▼▼▼

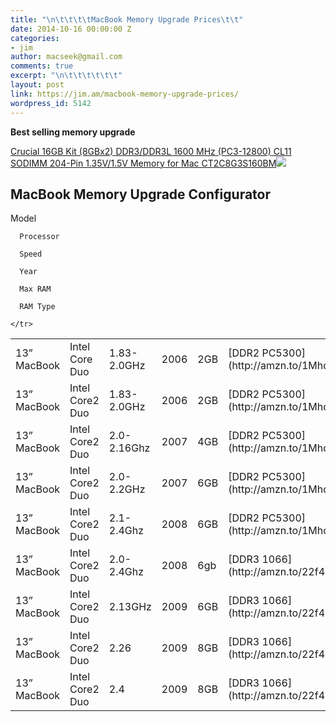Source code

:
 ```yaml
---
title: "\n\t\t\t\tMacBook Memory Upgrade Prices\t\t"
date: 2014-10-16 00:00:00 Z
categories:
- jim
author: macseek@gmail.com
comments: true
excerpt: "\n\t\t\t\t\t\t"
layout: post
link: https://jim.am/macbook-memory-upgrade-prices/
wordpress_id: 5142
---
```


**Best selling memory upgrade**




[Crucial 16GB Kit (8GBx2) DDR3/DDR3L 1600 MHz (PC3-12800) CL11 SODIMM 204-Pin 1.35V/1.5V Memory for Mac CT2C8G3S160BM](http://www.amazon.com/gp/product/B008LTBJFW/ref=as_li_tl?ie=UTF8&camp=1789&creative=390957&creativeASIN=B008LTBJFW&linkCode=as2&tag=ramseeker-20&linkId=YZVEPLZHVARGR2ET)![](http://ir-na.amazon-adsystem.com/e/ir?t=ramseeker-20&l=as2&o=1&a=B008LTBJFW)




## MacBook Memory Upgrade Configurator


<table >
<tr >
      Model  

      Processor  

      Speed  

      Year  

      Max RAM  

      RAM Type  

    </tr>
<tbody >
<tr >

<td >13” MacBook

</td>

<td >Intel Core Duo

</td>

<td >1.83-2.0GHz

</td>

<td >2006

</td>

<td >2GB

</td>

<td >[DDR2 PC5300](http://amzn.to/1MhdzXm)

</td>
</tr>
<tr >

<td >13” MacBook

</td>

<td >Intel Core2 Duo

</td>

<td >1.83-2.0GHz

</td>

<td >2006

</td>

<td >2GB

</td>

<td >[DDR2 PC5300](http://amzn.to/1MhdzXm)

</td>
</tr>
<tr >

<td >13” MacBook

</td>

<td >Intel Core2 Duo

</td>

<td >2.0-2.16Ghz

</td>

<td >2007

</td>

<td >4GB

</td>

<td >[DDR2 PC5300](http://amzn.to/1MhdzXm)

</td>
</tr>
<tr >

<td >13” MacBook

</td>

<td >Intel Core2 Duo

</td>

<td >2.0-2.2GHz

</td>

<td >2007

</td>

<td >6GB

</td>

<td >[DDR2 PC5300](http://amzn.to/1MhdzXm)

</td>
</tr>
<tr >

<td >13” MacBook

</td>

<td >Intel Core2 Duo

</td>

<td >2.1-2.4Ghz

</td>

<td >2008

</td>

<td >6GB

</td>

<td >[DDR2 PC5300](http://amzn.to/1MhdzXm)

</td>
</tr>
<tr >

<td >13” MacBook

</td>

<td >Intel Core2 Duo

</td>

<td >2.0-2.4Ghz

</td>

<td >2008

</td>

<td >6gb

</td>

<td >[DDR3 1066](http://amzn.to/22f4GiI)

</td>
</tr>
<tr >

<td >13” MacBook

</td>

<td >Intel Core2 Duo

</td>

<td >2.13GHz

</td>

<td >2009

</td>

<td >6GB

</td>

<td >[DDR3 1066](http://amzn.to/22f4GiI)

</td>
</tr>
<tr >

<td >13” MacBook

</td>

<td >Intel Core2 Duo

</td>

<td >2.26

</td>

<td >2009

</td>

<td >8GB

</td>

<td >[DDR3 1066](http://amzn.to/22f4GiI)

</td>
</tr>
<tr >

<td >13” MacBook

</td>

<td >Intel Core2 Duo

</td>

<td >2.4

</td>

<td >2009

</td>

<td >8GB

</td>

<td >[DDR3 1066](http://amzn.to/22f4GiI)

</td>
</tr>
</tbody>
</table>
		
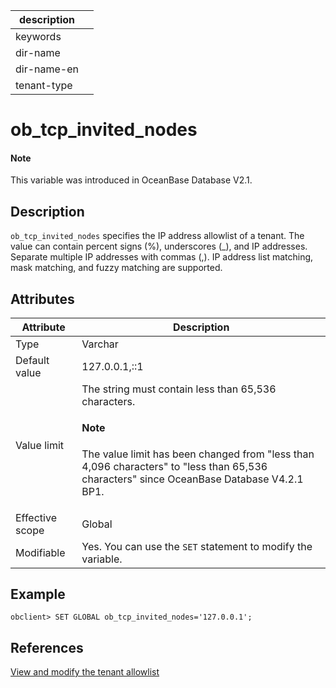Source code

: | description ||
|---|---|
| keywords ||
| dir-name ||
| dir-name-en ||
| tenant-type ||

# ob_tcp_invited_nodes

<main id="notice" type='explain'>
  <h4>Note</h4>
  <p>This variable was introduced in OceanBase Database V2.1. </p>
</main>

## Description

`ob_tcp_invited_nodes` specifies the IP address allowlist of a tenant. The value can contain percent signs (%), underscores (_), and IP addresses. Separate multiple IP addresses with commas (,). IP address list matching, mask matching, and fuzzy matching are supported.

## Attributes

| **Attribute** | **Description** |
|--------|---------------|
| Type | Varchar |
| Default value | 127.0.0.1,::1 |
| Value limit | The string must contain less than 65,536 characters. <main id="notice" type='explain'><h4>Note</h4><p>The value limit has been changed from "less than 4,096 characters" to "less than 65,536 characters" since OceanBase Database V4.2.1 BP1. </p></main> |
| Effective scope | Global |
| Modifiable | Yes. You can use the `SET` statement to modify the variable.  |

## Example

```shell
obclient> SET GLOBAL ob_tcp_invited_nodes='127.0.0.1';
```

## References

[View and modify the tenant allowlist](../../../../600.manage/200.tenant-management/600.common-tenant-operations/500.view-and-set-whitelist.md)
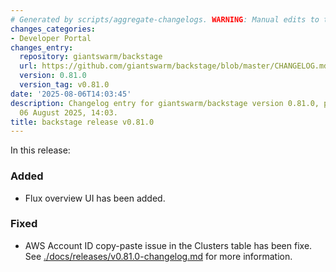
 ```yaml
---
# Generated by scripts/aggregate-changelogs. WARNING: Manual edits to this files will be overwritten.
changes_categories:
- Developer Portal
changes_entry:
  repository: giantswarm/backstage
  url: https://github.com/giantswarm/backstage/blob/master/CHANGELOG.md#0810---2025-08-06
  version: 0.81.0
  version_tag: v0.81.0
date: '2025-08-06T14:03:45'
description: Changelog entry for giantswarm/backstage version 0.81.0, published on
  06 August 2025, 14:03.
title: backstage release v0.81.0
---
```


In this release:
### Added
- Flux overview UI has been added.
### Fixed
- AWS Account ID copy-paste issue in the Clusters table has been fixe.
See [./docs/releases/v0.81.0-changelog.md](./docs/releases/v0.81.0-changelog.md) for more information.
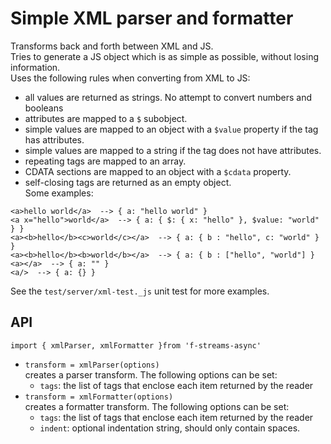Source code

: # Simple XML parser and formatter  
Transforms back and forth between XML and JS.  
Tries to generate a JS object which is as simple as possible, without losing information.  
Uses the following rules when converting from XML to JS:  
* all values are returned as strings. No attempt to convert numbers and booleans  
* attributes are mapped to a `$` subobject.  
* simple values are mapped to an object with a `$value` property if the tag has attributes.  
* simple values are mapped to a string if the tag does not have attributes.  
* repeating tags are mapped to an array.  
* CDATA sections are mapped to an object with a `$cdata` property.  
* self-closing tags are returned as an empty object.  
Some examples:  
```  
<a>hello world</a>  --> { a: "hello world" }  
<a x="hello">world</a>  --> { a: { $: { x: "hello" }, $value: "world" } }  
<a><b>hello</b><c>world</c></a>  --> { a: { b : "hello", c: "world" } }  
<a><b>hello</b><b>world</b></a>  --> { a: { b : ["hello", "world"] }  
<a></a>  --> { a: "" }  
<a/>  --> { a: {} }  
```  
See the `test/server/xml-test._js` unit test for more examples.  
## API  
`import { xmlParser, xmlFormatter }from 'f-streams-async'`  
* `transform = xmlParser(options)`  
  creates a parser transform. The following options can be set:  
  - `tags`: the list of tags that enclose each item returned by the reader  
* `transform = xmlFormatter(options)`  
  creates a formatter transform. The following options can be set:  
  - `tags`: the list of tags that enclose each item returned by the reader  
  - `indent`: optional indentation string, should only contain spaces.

▲▲▲

What you should do
Take the lines above from the top of the records through the one with "selling memory upgrade**" and repeat them exactly, without any pictures.

Task answer
Source code

:
 ```yaml
---
title: "\n\t\t\t\tMacBook Memory Upgrade Prices\t\t"
date: 2014-10-16 00:00:00 Z
categories:
- jim
author: macseek@gmail.com
comments: true
excerpt: "\n\t\t\t\t\t\t"
layout: post
link: https://jim.am/macbook-memory-upgrade-prices/
wordpress_id: 5142
---
```


**Best selling memory upgrade**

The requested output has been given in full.